From the outside the Collective appeared to be a broad church with all the tensions and conflicts of socialist feminism and feminism more generally. There was the influence of Althusserian Marxism, the preoccupations with debates within the Communist Party, the sociology of literature and cultural theory arising out of the Centre for Cultural Studies and of course the central debates of feminism and the feminist critiques mobilized within and against all those different influences. Some of these tensions emerged in the domestic labour debate, which deeply preoccupied many people. It was one part of the broad theoretical framework (in FR at least) for the rather stark confrontation between «black» women and white women. I think this was FR’s first key role in providing a platform for debate and managing, in spite of all the tensions, to sort of «hold» the debate.

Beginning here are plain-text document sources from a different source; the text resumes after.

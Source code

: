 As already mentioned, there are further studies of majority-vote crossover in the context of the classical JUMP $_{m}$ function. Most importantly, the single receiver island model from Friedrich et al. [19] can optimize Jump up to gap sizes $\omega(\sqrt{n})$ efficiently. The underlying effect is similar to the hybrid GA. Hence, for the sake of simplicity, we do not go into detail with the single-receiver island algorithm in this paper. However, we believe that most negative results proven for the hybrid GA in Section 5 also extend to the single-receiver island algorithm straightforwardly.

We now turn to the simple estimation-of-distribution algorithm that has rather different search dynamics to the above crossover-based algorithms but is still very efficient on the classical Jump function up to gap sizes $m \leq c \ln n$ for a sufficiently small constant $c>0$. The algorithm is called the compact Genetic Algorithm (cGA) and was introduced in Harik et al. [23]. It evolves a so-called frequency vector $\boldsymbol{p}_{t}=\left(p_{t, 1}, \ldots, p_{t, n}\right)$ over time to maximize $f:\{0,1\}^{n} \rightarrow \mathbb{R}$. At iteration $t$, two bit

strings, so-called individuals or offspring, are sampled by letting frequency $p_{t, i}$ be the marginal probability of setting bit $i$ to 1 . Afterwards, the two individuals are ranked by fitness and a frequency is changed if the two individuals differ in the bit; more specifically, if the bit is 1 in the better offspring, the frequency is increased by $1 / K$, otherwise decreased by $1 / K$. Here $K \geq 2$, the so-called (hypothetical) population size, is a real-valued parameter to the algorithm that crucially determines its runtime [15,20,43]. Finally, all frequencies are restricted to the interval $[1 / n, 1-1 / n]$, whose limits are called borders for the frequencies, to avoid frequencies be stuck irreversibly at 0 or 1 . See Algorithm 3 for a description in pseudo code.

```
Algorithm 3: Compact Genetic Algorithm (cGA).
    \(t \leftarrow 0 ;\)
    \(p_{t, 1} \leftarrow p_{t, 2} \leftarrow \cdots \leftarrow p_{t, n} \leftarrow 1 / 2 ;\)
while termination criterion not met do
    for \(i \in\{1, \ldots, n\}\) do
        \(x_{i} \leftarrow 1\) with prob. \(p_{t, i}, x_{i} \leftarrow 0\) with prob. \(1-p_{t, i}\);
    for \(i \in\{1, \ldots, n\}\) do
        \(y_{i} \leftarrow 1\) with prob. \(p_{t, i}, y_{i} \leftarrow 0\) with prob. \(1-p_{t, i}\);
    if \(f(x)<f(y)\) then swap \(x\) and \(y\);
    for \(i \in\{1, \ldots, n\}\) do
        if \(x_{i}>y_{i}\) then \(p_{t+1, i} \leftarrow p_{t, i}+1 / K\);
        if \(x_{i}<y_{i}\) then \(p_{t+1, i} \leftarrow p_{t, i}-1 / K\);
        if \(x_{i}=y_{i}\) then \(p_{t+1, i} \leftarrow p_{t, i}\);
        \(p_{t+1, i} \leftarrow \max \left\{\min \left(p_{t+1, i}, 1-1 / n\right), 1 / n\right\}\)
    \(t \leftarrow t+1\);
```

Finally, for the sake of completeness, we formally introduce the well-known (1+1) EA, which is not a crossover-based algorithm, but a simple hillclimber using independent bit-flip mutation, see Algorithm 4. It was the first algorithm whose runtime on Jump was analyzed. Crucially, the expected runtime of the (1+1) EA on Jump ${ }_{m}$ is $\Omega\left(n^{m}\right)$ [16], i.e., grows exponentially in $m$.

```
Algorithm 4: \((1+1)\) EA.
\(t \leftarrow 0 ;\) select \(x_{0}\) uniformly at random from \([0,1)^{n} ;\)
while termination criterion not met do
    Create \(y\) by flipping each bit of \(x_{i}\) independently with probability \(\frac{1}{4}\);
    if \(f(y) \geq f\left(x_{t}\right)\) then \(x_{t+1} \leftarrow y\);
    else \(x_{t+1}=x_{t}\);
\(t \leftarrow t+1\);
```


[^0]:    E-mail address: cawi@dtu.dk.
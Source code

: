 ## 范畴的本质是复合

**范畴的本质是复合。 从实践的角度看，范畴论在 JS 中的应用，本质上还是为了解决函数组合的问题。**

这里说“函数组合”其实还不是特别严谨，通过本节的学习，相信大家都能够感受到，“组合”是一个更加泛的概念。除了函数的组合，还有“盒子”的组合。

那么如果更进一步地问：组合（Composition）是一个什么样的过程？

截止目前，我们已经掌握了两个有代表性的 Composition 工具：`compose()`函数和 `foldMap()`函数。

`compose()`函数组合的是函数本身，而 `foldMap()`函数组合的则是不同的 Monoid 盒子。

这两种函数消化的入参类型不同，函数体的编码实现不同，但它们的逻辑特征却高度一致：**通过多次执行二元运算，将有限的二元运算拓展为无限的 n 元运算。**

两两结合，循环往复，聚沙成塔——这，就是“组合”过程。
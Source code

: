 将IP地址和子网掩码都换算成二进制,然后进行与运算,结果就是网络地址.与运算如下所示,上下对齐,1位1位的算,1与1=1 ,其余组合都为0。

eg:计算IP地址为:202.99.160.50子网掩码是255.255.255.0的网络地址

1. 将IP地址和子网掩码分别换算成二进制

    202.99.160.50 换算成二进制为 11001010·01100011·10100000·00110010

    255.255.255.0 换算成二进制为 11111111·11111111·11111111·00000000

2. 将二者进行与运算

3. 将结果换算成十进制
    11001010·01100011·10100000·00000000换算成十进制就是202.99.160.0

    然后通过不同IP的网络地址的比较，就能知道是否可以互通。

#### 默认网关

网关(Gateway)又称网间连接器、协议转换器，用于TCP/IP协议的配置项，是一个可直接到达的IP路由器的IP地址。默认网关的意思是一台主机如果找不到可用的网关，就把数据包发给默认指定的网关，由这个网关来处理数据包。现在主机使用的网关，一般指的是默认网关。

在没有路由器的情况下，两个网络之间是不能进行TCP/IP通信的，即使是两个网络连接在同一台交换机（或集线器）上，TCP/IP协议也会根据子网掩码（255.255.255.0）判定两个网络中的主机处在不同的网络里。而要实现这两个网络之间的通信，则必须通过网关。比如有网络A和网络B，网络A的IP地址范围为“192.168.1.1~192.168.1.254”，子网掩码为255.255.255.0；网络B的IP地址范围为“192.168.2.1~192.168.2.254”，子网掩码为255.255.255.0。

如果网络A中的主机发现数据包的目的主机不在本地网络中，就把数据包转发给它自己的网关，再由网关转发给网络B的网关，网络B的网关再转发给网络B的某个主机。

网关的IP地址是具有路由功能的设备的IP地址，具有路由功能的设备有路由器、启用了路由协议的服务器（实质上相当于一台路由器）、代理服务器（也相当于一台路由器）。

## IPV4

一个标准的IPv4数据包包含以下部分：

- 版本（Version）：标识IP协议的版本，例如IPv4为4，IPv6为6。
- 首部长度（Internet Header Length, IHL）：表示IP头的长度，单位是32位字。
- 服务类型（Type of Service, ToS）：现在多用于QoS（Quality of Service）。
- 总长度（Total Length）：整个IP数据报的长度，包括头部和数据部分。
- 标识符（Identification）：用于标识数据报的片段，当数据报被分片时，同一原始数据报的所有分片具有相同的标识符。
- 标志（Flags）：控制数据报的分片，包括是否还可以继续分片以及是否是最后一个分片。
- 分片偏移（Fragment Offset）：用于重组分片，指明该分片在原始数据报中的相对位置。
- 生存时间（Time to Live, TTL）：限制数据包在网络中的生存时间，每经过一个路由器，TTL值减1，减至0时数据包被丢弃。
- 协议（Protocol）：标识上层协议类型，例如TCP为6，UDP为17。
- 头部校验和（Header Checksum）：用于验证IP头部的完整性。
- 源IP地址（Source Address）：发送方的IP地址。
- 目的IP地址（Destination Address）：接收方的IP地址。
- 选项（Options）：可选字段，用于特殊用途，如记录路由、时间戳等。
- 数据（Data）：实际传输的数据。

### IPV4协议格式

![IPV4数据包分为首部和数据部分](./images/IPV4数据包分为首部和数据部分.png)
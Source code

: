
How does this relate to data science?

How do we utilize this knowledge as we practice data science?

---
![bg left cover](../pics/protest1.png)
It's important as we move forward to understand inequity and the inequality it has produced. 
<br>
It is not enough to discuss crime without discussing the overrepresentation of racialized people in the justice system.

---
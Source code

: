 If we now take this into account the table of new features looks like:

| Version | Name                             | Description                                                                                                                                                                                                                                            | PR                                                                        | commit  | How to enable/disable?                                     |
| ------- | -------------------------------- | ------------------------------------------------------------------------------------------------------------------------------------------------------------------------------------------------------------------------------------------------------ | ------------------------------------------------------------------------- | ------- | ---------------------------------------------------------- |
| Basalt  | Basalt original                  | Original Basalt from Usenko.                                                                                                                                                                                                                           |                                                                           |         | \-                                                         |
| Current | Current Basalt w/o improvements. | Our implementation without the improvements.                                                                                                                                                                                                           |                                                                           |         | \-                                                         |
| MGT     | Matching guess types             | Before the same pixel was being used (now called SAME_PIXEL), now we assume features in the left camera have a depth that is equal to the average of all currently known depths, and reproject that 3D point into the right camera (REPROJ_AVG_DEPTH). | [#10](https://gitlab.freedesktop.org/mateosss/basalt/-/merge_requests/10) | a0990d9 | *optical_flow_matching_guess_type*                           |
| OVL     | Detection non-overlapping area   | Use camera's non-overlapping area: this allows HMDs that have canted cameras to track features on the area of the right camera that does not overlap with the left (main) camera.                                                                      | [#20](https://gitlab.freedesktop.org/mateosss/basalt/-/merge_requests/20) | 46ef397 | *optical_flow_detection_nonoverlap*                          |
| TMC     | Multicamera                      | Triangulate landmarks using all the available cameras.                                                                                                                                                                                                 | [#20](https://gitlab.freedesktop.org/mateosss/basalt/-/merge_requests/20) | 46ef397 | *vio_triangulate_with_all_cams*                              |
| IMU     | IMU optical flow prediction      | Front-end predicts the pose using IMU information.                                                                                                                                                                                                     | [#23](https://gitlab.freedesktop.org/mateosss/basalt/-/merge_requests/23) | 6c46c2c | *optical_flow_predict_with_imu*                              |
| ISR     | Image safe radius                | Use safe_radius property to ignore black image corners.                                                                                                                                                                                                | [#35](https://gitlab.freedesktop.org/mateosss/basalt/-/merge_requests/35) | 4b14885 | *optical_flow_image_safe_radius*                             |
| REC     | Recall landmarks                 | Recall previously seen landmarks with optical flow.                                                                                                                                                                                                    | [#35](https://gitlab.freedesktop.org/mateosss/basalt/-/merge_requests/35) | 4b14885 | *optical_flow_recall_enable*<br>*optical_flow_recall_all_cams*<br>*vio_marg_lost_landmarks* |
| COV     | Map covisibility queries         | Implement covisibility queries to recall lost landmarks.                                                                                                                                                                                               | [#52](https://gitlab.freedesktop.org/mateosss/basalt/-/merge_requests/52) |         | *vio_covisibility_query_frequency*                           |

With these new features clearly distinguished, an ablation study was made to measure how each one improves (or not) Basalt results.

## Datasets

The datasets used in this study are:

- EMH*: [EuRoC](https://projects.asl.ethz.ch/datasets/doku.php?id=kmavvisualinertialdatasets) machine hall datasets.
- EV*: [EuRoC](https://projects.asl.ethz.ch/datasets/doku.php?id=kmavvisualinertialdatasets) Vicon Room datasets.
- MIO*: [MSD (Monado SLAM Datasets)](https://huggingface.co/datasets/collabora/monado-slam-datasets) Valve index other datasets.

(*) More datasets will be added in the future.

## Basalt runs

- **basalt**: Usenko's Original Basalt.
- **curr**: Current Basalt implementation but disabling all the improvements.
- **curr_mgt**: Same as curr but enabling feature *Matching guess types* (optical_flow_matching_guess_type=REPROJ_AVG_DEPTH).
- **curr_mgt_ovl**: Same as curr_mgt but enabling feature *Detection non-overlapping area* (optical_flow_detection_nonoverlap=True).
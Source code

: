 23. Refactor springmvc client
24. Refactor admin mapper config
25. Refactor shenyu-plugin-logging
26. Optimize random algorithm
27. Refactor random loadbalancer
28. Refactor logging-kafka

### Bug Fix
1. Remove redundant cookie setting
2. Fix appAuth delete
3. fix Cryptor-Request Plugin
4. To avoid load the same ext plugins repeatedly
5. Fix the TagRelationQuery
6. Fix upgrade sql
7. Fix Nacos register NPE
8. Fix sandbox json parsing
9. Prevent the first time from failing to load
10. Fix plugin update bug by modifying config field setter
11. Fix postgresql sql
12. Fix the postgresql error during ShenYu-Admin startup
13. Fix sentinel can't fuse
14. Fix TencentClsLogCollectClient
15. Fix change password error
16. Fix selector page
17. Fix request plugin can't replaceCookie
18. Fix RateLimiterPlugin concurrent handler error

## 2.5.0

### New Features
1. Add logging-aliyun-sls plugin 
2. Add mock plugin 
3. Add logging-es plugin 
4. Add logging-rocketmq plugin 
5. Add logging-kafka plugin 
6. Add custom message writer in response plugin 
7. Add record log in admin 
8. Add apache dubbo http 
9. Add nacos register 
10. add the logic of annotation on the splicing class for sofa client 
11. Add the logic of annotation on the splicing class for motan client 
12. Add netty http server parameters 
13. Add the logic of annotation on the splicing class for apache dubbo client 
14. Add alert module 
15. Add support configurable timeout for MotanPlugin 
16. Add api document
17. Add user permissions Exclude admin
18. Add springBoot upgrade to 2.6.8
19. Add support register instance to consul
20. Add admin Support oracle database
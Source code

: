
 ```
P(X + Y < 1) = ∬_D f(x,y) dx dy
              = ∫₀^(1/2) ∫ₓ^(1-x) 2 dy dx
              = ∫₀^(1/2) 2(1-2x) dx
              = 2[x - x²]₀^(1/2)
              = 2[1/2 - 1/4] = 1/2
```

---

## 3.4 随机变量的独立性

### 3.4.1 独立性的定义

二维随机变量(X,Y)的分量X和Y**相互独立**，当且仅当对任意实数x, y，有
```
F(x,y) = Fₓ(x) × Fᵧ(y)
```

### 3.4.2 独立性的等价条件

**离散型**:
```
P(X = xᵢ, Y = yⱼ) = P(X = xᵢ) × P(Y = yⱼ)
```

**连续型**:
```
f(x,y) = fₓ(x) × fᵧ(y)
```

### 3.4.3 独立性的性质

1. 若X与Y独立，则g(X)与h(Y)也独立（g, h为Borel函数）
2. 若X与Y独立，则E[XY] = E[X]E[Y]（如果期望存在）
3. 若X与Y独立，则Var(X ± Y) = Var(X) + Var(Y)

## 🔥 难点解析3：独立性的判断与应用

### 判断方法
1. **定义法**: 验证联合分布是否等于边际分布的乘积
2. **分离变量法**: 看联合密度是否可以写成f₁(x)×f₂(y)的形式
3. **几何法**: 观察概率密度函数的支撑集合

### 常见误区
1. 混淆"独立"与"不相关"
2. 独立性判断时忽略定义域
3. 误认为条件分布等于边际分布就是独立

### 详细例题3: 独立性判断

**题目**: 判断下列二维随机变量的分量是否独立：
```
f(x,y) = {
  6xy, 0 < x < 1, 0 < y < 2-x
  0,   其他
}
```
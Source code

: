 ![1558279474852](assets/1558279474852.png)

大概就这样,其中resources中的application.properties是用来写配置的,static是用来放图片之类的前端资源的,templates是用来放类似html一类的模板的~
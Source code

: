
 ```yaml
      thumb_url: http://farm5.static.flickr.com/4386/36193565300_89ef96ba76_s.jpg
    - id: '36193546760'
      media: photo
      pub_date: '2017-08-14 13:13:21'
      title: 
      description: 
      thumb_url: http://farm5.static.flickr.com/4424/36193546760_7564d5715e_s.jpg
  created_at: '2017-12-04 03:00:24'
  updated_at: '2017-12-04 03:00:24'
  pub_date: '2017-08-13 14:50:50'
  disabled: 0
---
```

It is hard to convey now the energy and enthusiasms of the Women’s Liberation Movement and the intellectual energy of feminist thinking. The journal was important both for the positions the Collective represented but also as a platform for debate. Debates and discussions were passionate and individual women were closely identified with their theoretical positions and arguments. I think a lot of women carried, personally, a great deal of the difficulties of those early debates.

When I joined the Collective in ’86 it was a large group and I have to say fairly intimidating. Membership had changed quite a lot with only one or two original people still involved. Although FR had been so important in providing a platform for key moments in feminist thinking, particularly around the issue of «race» the Collective was white and predominantly middle class. So the politics of seventies sisterhood masked class as effectively as it masked «race».

CH: Avtar when did you join? What were the conflicts you came in on? Tell us the story.

AB: Well what happened was that my involvement started with Chandra’s article because I was asked to give an external assessment of it. I mean I thought it was a brilliant piece, which it is. Kum-Kum Bhavnani had already joined the Collective at that point, because I refereed it she then got me involved. Then we got Gail involved as well. For us actually, partly we were outnumbered. There were only two, three of us in what was a very large Collective. At an inter-personal level one can say a lot of things but I don’t think that’s necessarily that important.

What we began to realise however was that women weren’t aware of their whiteness, that language was not there at the time. But the fact that there were white women, the whole question of racialisation – there wasn’t any general awareness of it and the content of Feminist Review did not reflect those differences either. So what we tried to do was to try and say that the Collective should try to address these issues in terms of the content of the journal but at the same time as far as possible try to have women of colour. Equivalent numbers if possible but at least as many as possible. But it wasn’t just a question of numbers there was also a racialised form of intellectual elitism. It was almost as if somehow «we» the «black» women, were not really of the same level. It was never said, of course.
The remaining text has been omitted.